**REQUIREMENT:** In the entries below, identify every line with the string "html" and copy it.

**AVAILABLE DATA:**
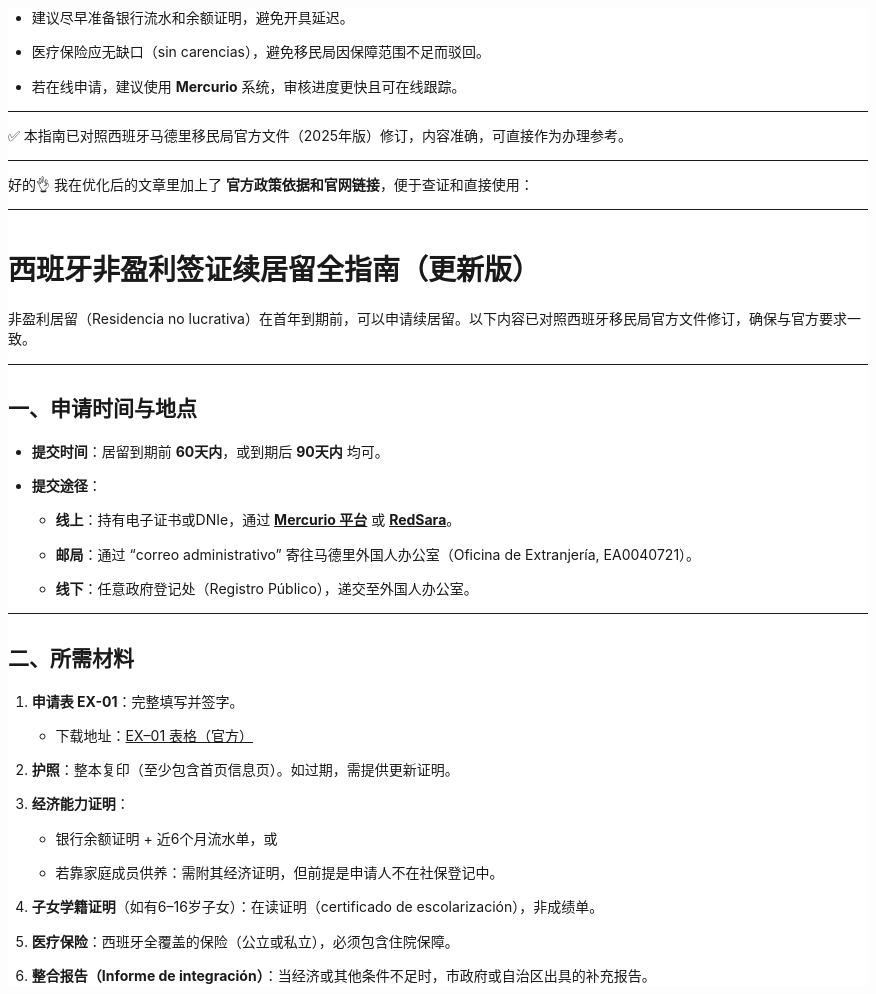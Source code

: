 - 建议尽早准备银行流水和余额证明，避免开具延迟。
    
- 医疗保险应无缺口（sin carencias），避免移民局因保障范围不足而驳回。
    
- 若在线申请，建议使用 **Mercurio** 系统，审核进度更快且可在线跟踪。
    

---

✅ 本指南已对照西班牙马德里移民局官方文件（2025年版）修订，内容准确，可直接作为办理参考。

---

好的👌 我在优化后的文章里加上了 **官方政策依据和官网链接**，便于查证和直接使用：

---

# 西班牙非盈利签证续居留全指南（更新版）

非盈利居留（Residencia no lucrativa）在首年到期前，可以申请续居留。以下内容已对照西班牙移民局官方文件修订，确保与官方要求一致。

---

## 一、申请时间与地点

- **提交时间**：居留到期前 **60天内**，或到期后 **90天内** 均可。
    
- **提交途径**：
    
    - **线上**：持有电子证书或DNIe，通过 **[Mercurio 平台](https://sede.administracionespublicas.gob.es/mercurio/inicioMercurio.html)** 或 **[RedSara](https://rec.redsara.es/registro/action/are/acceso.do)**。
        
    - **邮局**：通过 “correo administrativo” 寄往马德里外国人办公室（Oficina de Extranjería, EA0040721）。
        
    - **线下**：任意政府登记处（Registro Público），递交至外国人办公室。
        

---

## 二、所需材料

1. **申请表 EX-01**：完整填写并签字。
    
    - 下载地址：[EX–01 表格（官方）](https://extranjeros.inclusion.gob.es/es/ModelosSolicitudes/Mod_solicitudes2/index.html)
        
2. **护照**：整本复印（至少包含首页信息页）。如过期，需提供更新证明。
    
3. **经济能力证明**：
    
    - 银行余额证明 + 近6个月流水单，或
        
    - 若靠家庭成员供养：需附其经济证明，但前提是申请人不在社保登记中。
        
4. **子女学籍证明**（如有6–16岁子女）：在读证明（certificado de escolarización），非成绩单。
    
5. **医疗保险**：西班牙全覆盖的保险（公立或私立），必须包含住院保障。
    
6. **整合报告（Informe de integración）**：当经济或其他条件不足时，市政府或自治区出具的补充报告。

**ANSWER BOX:**
    - **线上**：持有电子证书或DNIe，通过 **[Mercurio 平台](https://sede.administracionespublicas.gob.es/mercurio/inicioMercurio.html)** 或 **[RedSara](https://rec.redsara.es/registro/action/are/acceso.do)**。
    - 下载地址：[EX–01 表格（官方）](https://extranjeros.inclusion.gob.es/es/ModelosSolicitudes/Mod_solicitudes2/index.html)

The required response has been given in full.